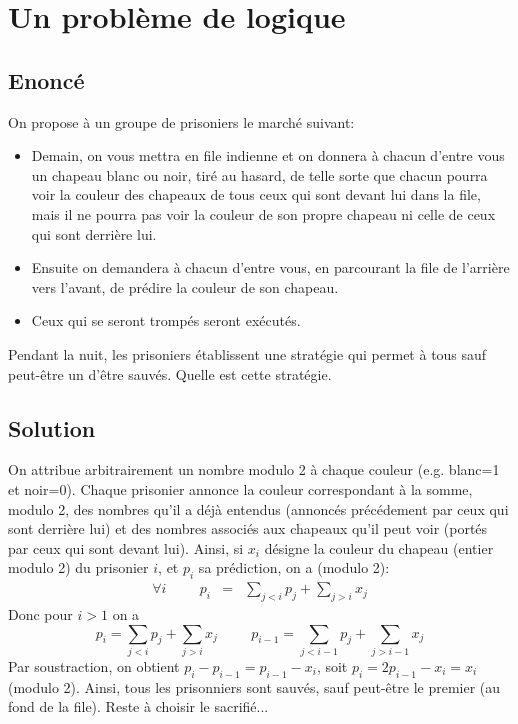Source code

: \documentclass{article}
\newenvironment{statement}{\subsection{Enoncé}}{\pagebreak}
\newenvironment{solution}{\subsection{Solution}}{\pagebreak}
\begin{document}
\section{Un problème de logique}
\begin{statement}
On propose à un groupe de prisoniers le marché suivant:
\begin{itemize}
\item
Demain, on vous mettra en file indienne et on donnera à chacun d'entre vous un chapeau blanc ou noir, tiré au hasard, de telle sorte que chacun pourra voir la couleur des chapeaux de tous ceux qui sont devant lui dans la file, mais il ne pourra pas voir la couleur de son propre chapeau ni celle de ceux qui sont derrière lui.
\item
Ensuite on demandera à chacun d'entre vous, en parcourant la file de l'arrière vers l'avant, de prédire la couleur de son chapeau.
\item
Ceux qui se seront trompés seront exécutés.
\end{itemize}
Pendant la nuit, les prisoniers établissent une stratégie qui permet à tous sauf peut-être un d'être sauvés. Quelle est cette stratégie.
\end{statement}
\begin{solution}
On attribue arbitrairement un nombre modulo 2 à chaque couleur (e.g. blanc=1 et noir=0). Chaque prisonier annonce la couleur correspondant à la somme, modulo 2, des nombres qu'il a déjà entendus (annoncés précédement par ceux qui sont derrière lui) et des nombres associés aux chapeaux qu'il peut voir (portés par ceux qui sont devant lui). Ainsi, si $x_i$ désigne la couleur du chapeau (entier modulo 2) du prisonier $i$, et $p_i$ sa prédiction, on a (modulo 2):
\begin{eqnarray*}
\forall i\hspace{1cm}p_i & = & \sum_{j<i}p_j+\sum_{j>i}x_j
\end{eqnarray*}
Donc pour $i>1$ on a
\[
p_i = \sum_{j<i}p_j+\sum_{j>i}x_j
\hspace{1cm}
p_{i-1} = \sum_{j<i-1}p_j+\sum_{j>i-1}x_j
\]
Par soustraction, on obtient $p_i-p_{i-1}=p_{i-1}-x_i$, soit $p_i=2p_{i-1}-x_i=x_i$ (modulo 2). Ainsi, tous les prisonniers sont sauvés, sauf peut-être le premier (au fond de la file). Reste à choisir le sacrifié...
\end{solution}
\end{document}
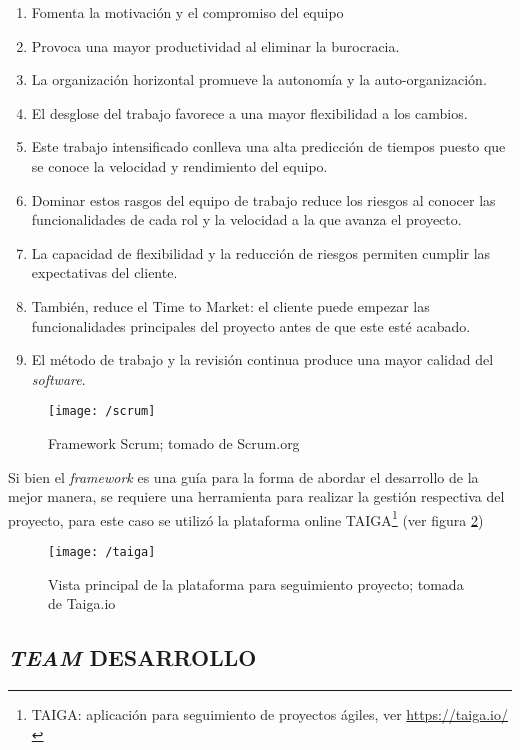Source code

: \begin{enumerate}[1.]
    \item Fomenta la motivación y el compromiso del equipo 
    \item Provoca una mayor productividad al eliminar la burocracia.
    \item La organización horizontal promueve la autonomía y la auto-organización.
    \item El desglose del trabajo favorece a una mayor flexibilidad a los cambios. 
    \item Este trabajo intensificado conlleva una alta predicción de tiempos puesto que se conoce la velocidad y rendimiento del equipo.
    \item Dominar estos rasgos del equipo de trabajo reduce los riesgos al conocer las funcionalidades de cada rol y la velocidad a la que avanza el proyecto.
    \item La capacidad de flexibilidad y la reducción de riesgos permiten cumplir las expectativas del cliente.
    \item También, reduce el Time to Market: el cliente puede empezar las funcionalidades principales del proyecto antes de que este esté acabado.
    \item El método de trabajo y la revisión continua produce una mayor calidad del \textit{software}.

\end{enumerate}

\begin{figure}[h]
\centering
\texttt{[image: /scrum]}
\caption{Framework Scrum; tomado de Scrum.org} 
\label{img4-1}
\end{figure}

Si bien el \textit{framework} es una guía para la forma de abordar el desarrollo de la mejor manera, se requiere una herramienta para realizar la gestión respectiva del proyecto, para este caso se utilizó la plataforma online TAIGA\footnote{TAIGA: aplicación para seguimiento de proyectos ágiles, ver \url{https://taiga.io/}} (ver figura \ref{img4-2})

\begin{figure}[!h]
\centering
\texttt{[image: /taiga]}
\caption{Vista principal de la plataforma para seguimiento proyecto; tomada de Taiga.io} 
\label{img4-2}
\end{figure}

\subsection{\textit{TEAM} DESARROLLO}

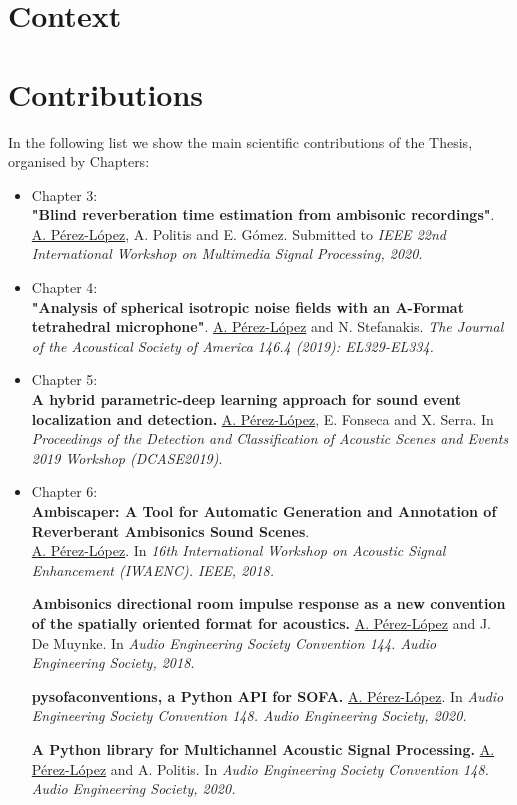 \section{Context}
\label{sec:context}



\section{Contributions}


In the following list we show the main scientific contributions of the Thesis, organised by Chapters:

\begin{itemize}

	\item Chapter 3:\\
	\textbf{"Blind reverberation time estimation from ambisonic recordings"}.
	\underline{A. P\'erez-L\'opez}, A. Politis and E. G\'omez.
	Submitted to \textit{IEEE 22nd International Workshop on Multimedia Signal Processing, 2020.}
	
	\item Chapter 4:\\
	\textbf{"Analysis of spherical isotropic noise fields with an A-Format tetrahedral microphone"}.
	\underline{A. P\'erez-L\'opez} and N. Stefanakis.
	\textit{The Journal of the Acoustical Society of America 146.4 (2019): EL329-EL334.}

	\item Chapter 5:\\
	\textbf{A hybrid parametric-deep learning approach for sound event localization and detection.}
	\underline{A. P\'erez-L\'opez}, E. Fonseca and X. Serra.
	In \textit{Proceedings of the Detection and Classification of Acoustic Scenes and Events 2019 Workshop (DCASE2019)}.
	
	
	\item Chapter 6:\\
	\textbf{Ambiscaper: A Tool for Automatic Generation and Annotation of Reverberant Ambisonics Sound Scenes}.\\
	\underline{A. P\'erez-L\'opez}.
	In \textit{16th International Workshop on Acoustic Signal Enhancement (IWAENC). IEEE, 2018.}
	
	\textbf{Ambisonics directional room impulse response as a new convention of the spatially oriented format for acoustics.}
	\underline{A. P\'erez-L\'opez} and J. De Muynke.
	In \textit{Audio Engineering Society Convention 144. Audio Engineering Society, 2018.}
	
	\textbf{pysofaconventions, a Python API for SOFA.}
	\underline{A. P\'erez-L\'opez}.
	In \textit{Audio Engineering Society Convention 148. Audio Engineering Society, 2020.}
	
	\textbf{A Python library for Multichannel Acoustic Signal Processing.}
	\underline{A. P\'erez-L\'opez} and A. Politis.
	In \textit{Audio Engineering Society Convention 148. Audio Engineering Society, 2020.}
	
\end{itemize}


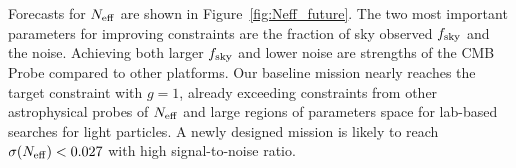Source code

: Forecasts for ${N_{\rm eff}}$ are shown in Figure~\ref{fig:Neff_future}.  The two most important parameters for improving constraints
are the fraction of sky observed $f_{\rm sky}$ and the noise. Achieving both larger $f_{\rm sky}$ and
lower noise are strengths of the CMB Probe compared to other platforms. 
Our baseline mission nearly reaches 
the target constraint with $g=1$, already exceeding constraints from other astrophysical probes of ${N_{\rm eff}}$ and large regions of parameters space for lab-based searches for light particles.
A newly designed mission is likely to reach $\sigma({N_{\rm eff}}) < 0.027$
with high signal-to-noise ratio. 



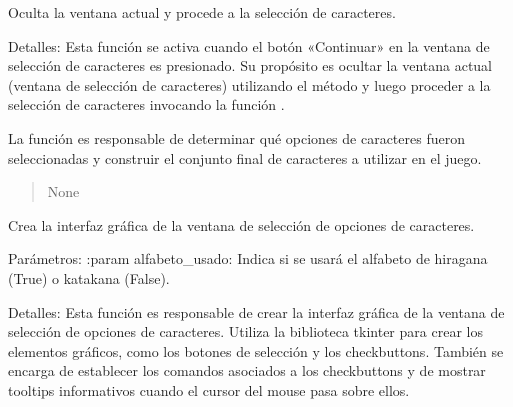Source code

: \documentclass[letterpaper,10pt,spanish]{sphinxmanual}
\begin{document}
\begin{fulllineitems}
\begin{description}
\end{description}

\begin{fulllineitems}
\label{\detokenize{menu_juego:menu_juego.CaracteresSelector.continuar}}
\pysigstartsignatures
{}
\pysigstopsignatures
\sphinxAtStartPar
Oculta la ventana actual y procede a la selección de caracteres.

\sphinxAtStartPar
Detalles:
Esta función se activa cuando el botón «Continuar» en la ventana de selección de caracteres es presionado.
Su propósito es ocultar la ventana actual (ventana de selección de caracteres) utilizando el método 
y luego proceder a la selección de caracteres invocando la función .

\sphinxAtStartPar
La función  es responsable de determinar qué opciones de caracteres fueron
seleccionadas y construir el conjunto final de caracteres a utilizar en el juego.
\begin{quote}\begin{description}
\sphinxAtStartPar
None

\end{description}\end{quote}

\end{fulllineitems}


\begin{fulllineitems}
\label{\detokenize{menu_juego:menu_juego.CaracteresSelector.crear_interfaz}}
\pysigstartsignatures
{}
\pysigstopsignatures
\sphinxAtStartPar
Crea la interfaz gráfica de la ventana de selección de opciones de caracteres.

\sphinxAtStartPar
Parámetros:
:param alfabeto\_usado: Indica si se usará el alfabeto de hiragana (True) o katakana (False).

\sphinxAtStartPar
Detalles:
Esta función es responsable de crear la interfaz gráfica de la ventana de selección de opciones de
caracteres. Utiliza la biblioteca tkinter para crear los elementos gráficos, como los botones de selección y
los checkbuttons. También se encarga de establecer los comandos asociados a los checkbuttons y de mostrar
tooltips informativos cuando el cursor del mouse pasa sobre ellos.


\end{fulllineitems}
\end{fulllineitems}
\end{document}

What you need to do
Taking the lines above, repeat exactly those from the line that contains "lower noise are" through the line that contains "Our baseline mission nearly reaches", and both of those lines as well. Include nothing else.

Answer box
lower noise are strengths of the CMB Probe compared to other platforms. 
Our baseline mission nearly reaches 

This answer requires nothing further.